Rendered images with source text
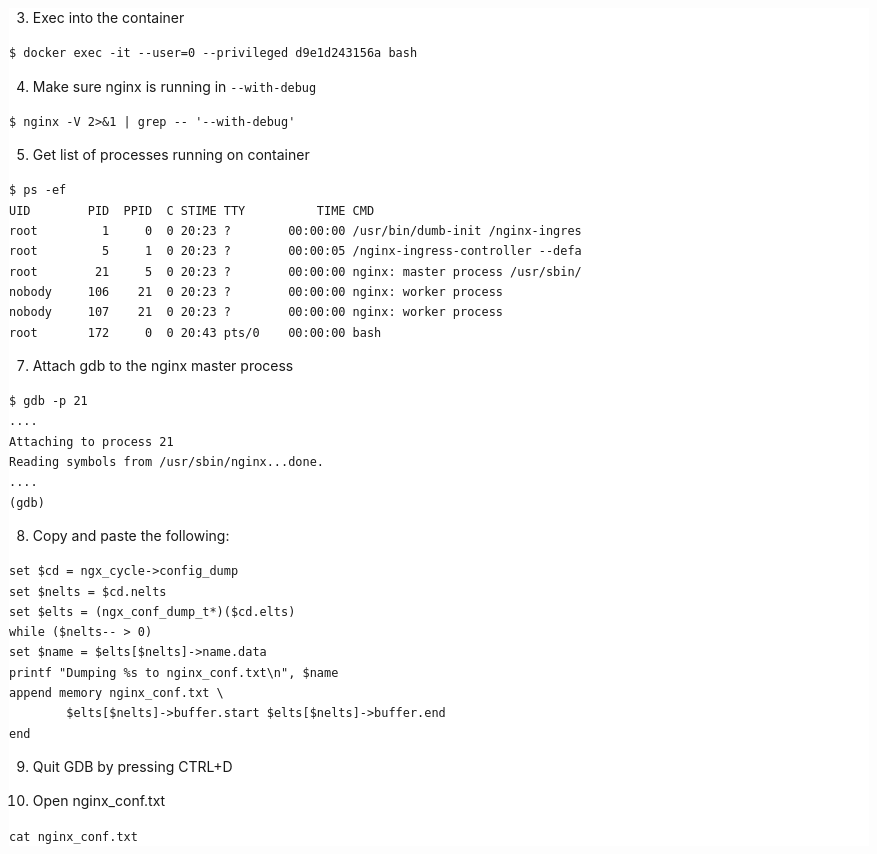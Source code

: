 3. Exec into the container

```console
$ docker exec -it --user=0 --privileged d9e1d243156a bash
```

4. Make sure nginx is running in `--with-debug`

```console
$ nginx -V 2>&1 | grep -- '--with-debug'
```

5. Get list of processes running on container

```console
$ ps -ef
UID        PID  PPID  C STIME TTY          TIME CMD
root         1     0  0 20:23 ?        00:00:00 /usr/bin/dumb-init /nginx-ingres
root         5     1  0 20:23 ?        00:00:05 /nginx-ingress-controller --defa
root        21     5  0 20:23 ?        00:00:00 nginx: master process /usr/sbin/
nobody     106    21  0 20:23 ?        00:00:00 nginx: worker process
nobody     107    21  0 20:23 ?        00:00:00 nginx: worker process
root       172     0  0 20:43 pts/0    00:00:00 bash
```

7. Attach gdb to the nginx master process

```console
$ gdb -p 21
....
Attaching to process 21
Reading symbols from /usr/sbin/nginx...done.
....
(gdb)
```

8. Copy and paste the following:

```console
set $cd = ngx_cycle->config_dump
set $nelts = $cd.nelts
set $elts = (ngx_conf_dump_t*)($cd.elts)
while ($nelts-- > 0)
set $name = $elts[$nelts]->name.data
printf "Dumping %s to nginx_conf.txt\n", $name
append memory nginx_conf.txt \
        $elts[$nelts]->buffer.start $elts[$nelts]->buffer.end
end
```

9. Quit GDB by pressing CTRL+D

10. Open nginx_conf.txt

```console
cat nginx_conf.txt
```
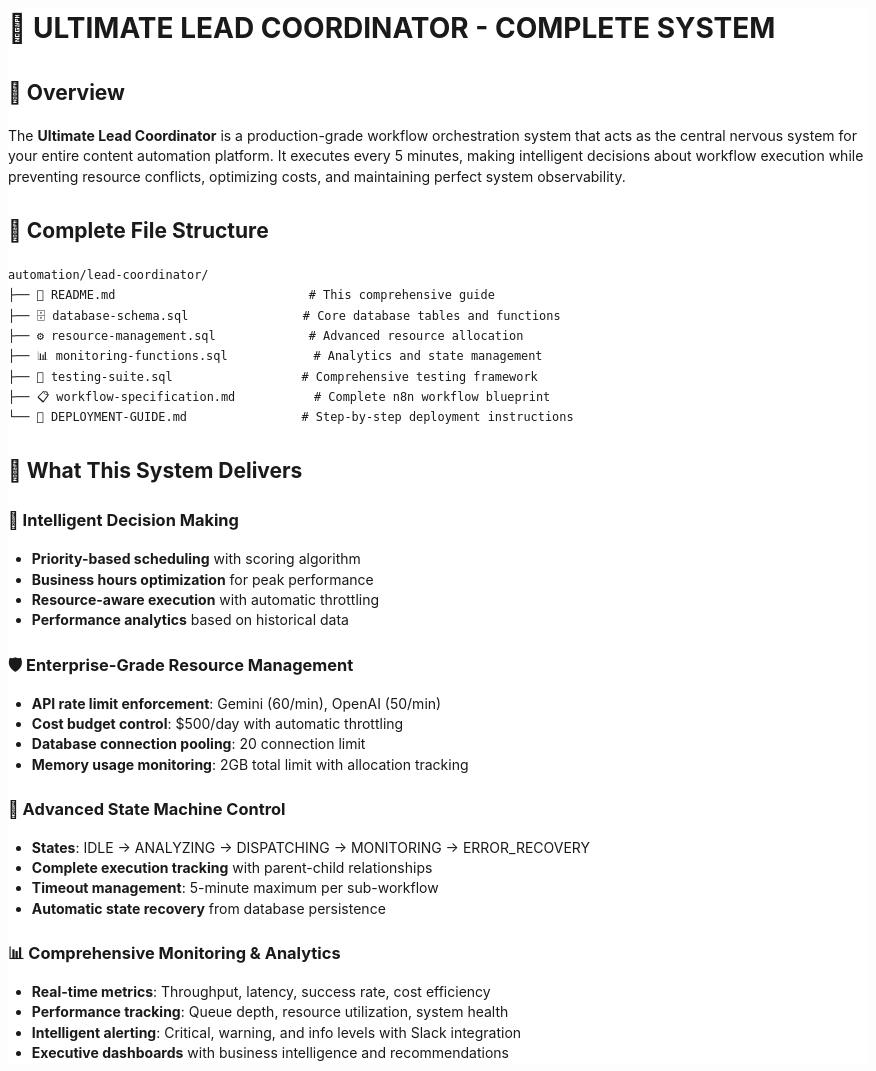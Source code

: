 # 🎯 ULTIMATE LEAD COORDINATOR - COMPLETE SYSTEM

## 🚀 Overview

The **Ultimate Lead Coordinator** is a production-grade workflow orchestration system that acts as the central nervous system for your entire content automation platform. It executes every 5 minutes, making intelligent decisions about workflow execution while preventing resource conflicts, optimizing costs, and maintaining perfect system observability.

## 📁 Complete File Structure

```
automation/lead-coordinator/
├── 📄 README.md                           # This comprehensive guide
├── 🗄️ database-schema.sql                # Core database tables and functions
├── ⚙️ resource-management.sql             # Advanced resource allocation
├── 📊 monitoring-functions.sql            # Analytics and state management
├── 🧪 testing-suite.sql                  # Comprehensive testing framework
├── 📋 workflow-specification.md           # Complete n8n workflow blueprint
└── 🚀 DEPLOYMENT-GUIDE.md                # Step-by-step deployment instructions
```

## 🎯 What This System Delivers

### **🧠 Intelligent Decision Making**
- **Priority-based scheduling** with scoring algorithm
- **Business hours optimization** for peak performance
- **Resource-aware execution** with automatic throttling
- **Performance analytics** based on historical data

### **🛡️ Enterprise-Grade Resource Management**
- **API rate limit enforcement**: Gemini (60/min), OpenAI (50/min)
- **Cost budget control**: $500/day with automatic throttling
- **Database connection pooling**: 20 connection limit
- **Memory usage monitoring**: 2GB total limit with allocation tracking

### **🔄 Advanced State Machine Control**
- **States**: IDLE → ANALYZING → DISPATCHING → MONITORING → ERROR_RECOVERY
- **Complete execution tracking** with parent-child relationships
- **Timeout management**: 5-minute maximum per sub-workflow
- **Automatic state recovery** from database persistence

### **📊 Comprehensive Monitoring & Analytics**
- **Real-time metrics**: Throughput, latency, success rate, cost efficiency
- **Performance tracking**: Queue depth, resource utilization, system health
- **Intelligent alerting**: Critical, warning, and info levels with Slack integration
- **Executive dashboards** with business intelligence and recommendations
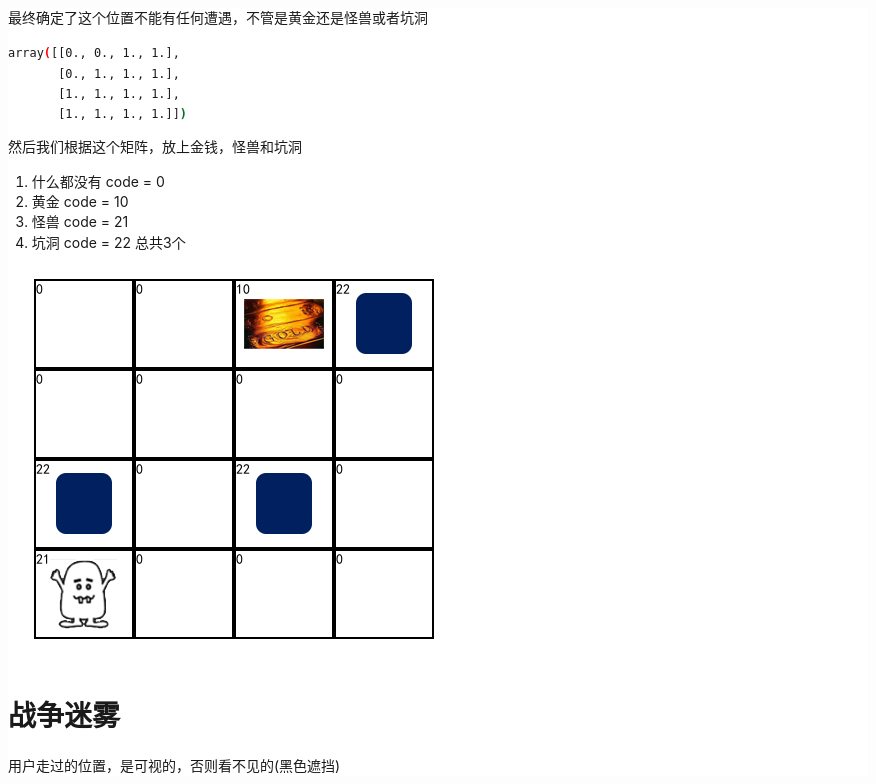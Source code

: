 
最终确定了这个位置不能有任何遭遇，不管是黄金还是怪兽或者坑洞


```bash
array([[0., 0., 1., 1.],
       [0., 1., 1., 1.],
       [1., 1., 1., 1.],
       [1., 1., 1., 1.]])
```


然后我们根据这个矩阵，放上金钱，怪兽和坑洞


1. 什么都没有 code = 0
2. 黄金 code = 10
3. 怪兽 code = 21
4. 坑洞 code = 22 总共3个


![code](./assets/encounter-code.png)


# 战争迷雾


用户走过的位置，是可视的，否则看不见的(黑色遮挡)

* _What is expected_
None of the pictures should appear; the rest of the entries must be reproduced exactly.

* _Written answer_
Source code

: 3. Exec into the container

```console
$ docker exec -it --user=0 --privileged d9e1d243156a bash
```

4. Make sure nginx is running in `--with-debug`

```console
$ nginx -V 2>&1 | grep -- '--with-debug'
```

5. Get list of processes running on container

```console
$ ps -ef
UID        PID  PPID  C STIME TTY          TIME CMD
root         1     0  0 20:23 ?        00:00:00 /usr/bin/dumb-init /nginx-ingres
root         5     1  0 20:23 ?        00:00:05 /nginx-ingress-controller --defa
root        21     5  0 20:23 ?        00:00:00 nginx: master process /usr/sbin/
nobody     106    21  0 20:23 ?        00:00:00 nginx: worker process
nobody     107    21  0 20:23 ?        00:00:00 nginx: worker process
root       172     0  0 20:43 pts/0    00:00:00 bash
```

7. Attach gdb to the nginx master process

```console
$ gdb -p 21
....
Attaching to process 21
Reading symbols from /usr/sbin/nginx...done.
....
(gdb)
```

8. Copy and paste the following:

```console
set $cd = ngx_cycle->config_dump
set $nelts = $cd.nelts
set $elts = (ngx_conf_dump_t*)($cd.elts)
while ($nelts-- > 0)
set $name = $elts[$nelts]->name.data
printf "Dumping %s to nginx_conf.txt\n", $name
append memory nginx_conf.txt \
        $elts[$nelts]->buffer.start $elts[$nelts]->buffer.end
end
```

9. Quit GDB by pressing CTRL+D

10. Open nginx_conf.txt

```console
cat nginx_conf.txt
```
Source code

: # 🎯 ULTIMATE LEAD COORDINATOR - COMPLETE SYSTEM

## 🚀 Overview

The **Ultimate Lead Coordinator** is a production-grade workflow orchestration system that acts as the central nervous system for your entire content automation platform. It executes every 5 minutes, making intelligent decisions about workflow execution while preventing resource conflicts, optimizing costs, and maintaining perfect system observability.

## 📁 Complete File Structure

```
automation/lead-coordinator/
├── 📄 README.md                           # This comprehensive guide
├── 🗄️ database-schema.sql                # Core database tables and functions
├── ⚙️ resource-management.sql             # Advanced resource allocation
├── 📊 monitoring-functions.sql            # Analytics and state management
├── 🧪 testing-suite.sql                  # Comprehensive testing framework
├── 📋 workflow-specification.md           # Complete n8n workflow blueprint
└── 🚀 DEPLOYMENT-GUIDE.md                # Step-by-step deployment instructions
```

## 🎯 What This System Delivers

### **🧠 Intelligent Decision Making**
- **Priority-based scheduling** with scoring algorithm
- **Business hours optimization** for peak performance
- **Resource-aware execution** with automatic throttling
- **Performance analytics** based on historical data

### **🛡️ Enterprise-Grade Resource Management**
- **API rate limit enforcement**: Gemini (60/min), OpenAI (50/min)
- **Cost budget control**: $500/day with automatic throttling
- **Database connection pooling**: 20 connection limit
- **Memory usage monitoring**: 2GB total limit with allocation tracking

### **🔄 Advanced State Machine Control**
- **States**: IDLE → ANALYZING → DISPATCHING → MONITORING → ERROR_RECOVERY
- **Complete execution tracking** with parent-child relationships
- **Timeout management**: 5-minute maximum per sub-workflow
- **Automatic state recovery** from database persistence

### **📊 Comprehensive Monitoring & Analytics**
- **Real-time metrics**: Throughput, latency, success rate, cost efficiency
- **Performance tracking**: Queue depth, resource utilization, system health
- **Intelligent alerting**: Critical, warning, and info levels with Slack integration
- **Executive dashboards** with business intelligence and recommendations
Source code

: 
最终确定了这个位置不能有任何遭遇，不管是黄金还是怪兽或者坑洞


```bash
array([[0., 0., 1., 1.],
       [0., 1., 1., 1.],
       [1., 1., 1., 1.],
       [1., 1., 1., 1.]])
```


然后我们根据这个矩阵，放上金钱，怪兽和坑洞


1. 什么都没有 code = 0
2. 黄金 code = 10
3. 怪兽 code = 21
4. 坑洞 code = 22 总共3个


![code](./assets/encounter-code.png)


# 战争迷雾


用户走过的位置，是可视的，否则看不见的(黑色遮挡)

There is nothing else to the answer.